[Start of section]

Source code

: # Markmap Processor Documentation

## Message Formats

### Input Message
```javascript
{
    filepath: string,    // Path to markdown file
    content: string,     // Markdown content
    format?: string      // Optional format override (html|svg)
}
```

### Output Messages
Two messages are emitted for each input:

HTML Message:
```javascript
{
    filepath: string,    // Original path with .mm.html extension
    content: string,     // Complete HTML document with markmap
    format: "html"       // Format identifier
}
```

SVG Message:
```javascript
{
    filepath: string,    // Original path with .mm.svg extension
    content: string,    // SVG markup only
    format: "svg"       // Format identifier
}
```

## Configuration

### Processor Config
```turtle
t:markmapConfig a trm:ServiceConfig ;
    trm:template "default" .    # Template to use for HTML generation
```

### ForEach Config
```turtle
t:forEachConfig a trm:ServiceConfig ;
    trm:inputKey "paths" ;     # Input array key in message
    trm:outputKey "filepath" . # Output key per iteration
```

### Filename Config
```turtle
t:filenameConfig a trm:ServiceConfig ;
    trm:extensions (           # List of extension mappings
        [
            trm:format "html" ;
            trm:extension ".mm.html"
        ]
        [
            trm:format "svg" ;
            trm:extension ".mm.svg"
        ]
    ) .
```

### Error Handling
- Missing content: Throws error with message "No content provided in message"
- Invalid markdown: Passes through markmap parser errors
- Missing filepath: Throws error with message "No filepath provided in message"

[End of section]

Read the entries and show each line that mentions "provided".

*Finished exercise*:
- Missing content: Throws error with message "No content provided in message"
- Missing filepath: Throws error with message "No filepath provided in message"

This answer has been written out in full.